Study material:
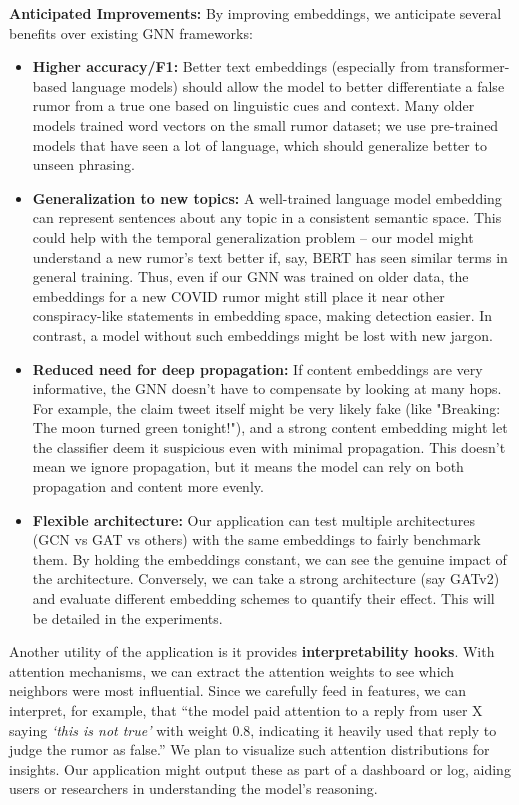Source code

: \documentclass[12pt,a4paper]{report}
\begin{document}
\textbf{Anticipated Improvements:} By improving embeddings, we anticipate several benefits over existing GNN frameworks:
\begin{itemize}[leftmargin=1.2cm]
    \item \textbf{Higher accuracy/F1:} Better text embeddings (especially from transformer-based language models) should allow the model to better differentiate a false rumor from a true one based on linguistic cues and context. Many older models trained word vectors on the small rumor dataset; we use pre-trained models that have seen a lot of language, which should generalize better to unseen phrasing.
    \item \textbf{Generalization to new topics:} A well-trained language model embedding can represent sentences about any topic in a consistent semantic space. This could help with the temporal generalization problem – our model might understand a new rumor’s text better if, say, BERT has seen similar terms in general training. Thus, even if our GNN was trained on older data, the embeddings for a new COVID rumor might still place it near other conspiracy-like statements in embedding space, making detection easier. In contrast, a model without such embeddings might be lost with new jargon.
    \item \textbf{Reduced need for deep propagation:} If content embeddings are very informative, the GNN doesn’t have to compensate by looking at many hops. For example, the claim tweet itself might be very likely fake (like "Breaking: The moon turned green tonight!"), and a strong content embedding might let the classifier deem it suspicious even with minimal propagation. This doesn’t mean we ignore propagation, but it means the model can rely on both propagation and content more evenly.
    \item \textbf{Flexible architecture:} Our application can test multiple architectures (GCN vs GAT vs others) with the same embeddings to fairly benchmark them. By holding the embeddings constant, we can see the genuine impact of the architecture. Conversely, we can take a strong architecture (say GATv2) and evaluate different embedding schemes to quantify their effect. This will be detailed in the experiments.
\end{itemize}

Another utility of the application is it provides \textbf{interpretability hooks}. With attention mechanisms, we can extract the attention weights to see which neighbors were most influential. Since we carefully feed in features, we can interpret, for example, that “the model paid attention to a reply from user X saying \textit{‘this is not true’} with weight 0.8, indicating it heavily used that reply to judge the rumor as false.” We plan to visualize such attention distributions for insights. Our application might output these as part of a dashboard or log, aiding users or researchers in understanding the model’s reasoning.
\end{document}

* * *

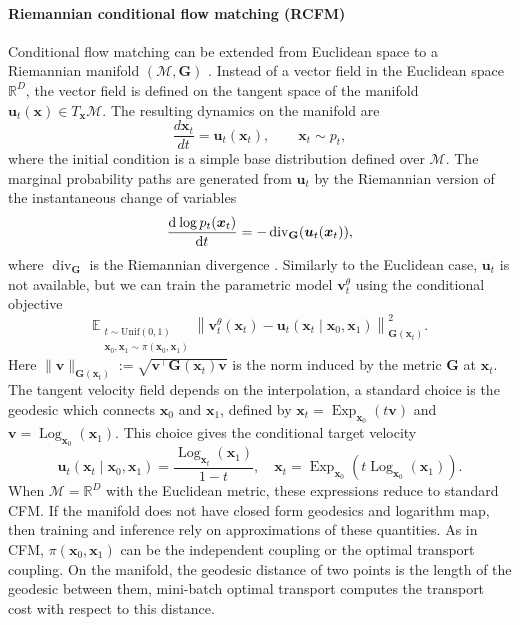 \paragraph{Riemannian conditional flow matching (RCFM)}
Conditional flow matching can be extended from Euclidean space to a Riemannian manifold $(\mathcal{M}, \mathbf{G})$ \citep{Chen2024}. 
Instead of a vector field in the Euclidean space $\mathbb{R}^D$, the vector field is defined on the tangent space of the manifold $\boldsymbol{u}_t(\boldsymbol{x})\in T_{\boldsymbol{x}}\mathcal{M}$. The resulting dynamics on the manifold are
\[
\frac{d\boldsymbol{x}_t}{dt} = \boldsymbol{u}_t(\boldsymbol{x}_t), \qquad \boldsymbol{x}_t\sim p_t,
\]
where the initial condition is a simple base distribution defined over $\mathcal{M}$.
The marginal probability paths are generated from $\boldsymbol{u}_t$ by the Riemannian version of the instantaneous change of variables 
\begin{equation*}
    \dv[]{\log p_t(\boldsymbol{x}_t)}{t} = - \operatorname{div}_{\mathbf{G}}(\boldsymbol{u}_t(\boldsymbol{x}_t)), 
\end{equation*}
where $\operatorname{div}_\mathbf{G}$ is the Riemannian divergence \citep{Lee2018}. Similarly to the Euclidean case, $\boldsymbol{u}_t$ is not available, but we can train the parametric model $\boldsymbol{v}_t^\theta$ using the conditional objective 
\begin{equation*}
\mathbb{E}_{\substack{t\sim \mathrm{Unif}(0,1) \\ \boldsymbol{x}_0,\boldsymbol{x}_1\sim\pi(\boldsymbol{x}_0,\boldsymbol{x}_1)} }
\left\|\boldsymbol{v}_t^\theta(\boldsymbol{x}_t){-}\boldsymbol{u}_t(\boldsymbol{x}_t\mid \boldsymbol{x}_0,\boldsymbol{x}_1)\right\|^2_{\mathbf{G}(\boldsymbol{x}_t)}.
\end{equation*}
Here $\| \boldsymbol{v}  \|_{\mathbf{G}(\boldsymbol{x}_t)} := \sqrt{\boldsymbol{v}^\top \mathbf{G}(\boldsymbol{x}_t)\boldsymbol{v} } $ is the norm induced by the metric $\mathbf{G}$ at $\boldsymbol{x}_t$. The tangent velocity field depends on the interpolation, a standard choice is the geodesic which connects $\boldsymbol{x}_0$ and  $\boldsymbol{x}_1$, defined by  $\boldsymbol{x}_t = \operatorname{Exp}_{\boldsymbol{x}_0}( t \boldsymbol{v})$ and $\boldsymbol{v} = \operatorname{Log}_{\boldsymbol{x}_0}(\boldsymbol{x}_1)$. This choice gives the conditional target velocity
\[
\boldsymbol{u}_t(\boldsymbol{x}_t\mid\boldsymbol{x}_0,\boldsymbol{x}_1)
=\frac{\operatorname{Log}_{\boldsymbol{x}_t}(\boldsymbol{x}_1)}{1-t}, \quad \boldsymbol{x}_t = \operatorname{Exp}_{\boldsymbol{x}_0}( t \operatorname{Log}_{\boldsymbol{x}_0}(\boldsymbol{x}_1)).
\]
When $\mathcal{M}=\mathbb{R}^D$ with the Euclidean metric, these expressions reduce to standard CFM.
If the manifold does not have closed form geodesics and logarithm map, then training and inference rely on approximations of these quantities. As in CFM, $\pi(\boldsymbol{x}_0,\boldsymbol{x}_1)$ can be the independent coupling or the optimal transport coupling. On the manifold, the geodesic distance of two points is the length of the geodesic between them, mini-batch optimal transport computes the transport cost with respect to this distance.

Exercise:
From the entries above, copy every line containing the word "itemize".

Result for this task:
\begin{itemize}[leftmargin=1.2cm]
\end{itemize}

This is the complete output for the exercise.